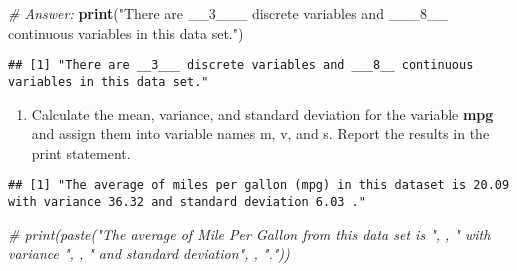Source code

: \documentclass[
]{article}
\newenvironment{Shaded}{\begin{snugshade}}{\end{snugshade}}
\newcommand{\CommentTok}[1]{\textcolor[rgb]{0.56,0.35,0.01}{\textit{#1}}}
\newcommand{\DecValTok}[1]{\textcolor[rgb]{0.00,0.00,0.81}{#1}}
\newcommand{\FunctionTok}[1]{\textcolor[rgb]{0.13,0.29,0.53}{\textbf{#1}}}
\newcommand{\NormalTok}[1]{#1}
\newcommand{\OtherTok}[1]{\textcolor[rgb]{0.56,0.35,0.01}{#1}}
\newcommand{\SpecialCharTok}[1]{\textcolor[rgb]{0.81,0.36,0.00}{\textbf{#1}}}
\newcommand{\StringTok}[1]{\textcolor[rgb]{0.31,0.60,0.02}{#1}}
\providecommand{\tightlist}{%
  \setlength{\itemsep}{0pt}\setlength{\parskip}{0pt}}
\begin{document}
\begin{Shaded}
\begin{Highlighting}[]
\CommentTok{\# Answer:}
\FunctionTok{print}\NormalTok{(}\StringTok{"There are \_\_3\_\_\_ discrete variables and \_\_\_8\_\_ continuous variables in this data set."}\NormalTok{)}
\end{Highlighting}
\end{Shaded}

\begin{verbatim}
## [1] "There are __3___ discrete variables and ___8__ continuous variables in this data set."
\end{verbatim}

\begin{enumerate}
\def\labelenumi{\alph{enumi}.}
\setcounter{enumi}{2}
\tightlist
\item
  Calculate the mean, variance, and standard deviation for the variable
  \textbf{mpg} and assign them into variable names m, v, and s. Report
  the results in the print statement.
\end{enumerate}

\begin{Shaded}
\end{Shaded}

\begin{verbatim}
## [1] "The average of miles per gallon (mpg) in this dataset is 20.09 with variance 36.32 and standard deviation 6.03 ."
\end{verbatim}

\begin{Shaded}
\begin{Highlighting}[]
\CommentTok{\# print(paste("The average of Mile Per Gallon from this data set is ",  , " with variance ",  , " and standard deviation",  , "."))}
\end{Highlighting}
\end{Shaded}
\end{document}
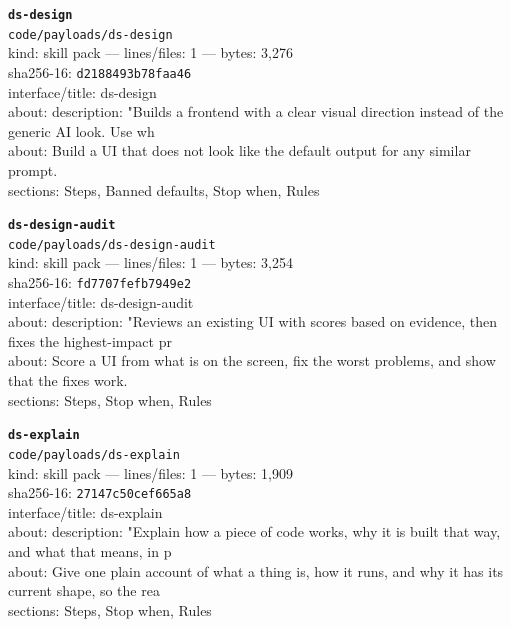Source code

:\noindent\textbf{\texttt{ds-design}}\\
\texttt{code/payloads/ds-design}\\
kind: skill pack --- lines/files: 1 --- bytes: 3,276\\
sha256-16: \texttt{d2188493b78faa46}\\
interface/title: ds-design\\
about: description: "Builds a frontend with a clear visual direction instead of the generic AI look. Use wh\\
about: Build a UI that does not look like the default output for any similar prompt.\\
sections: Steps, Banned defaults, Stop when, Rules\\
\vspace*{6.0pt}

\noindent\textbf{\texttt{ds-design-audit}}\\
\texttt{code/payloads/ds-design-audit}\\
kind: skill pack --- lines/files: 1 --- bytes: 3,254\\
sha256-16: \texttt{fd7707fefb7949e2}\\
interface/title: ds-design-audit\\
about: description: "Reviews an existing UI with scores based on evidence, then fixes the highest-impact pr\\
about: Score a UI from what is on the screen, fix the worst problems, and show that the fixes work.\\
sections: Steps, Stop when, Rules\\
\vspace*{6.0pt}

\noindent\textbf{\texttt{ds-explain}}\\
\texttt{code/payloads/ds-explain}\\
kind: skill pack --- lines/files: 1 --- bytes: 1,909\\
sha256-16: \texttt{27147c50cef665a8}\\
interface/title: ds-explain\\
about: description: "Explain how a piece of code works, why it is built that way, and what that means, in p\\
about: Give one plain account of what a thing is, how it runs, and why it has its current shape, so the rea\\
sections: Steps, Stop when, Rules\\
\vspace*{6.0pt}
● ● ●
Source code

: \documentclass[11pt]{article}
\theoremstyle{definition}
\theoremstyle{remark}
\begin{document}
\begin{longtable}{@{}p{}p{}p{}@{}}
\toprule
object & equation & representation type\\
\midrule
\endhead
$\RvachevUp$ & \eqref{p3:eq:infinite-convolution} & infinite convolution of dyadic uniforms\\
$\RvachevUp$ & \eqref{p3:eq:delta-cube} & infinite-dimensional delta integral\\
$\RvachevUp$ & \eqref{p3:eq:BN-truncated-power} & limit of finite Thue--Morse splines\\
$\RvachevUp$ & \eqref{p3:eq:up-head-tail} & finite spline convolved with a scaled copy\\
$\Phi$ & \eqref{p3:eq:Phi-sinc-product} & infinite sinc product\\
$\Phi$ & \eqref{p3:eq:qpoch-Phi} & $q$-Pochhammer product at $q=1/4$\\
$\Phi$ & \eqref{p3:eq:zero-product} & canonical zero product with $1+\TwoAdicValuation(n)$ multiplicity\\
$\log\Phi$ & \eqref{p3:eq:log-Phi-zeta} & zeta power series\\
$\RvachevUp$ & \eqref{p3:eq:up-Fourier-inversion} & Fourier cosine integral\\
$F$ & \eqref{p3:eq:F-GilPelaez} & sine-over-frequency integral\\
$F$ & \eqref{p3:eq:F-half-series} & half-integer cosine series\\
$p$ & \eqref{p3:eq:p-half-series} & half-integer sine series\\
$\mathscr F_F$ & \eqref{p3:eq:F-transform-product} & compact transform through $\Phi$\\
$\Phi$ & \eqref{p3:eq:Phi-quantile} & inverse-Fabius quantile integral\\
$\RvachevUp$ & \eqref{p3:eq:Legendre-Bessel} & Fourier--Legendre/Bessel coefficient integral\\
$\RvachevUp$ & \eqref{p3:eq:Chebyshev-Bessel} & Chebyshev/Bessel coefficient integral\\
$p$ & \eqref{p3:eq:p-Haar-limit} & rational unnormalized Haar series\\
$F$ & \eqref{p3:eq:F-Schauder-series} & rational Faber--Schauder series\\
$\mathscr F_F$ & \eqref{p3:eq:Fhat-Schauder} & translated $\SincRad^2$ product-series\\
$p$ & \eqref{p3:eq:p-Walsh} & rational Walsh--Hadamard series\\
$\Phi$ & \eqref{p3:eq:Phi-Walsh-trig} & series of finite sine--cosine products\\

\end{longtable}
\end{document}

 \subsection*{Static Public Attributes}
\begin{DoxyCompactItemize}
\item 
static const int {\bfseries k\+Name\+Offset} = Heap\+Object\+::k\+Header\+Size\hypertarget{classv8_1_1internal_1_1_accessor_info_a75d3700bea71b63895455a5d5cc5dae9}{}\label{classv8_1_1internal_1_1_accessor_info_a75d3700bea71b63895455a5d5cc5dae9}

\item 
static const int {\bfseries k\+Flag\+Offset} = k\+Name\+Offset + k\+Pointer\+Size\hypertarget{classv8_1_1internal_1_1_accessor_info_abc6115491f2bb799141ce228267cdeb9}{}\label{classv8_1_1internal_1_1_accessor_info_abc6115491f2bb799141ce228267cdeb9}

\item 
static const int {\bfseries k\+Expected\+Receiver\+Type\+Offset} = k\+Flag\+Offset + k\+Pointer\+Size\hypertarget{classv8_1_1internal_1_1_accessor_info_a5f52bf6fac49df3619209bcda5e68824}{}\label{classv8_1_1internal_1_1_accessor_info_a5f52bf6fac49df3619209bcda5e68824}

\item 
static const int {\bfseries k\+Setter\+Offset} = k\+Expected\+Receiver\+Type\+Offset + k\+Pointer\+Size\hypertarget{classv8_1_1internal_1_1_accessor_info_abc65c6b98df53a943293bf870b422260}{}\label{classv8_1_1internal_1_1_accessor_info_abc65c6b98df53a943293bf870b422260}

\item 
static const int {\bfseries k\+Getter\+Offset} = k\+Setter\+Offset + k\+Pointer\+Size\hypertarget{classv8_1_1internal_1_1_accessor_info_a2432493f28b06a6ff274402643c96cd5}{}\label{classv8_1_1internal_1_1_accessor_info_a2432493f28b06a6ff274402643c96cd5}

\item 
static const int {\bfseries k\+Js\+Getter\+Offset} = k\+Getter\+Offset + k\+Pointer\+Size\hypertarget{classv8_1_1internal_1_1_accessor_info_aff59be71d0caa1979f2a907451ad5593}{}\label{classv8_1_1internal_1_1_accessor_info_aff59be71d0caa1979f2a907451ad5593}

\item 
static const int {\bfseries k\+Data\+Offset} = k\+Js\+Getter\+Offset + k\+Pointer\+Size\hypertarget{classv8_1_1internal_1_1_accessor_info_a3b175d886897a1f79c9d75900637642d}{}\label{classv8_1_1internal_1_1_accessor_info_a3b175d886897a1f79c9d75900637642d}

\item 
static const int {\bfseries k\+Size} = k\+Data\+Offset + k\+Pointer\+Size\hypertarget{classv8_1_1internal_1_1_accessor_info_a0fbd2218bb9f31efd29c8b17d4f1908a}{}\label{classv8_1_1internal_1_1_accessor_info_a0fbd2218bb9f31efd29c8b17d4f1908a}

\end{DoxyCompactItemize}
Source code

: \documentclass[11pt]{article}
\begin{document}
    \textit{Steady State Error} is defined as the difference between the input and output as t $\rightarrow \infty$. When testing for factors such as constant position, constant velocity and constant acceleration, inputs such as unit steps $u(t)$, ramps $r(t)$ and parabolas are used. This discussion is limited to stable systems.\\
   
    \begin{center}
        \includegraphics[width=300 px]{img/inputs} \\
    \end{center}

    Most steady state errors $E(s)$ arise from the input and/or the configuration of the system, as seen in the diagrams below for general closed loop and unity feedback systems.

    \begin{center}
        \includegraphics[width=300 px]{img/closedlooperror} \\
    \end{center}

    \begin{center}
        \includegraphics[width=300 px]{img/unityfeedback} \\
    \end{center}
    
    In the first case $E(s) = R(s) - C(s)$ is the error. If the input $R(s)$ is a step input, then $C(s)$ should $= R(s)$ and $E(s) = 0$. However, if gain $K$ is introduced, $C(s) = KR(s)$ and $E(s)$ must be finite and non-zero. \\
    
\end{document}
● ● ●
● Exercise details: Check each line of the entries, and copy the ones that contain "theoremstyle".

● Response for this exercise:
\theoremstyle{definition}
\theoremstyle{remark}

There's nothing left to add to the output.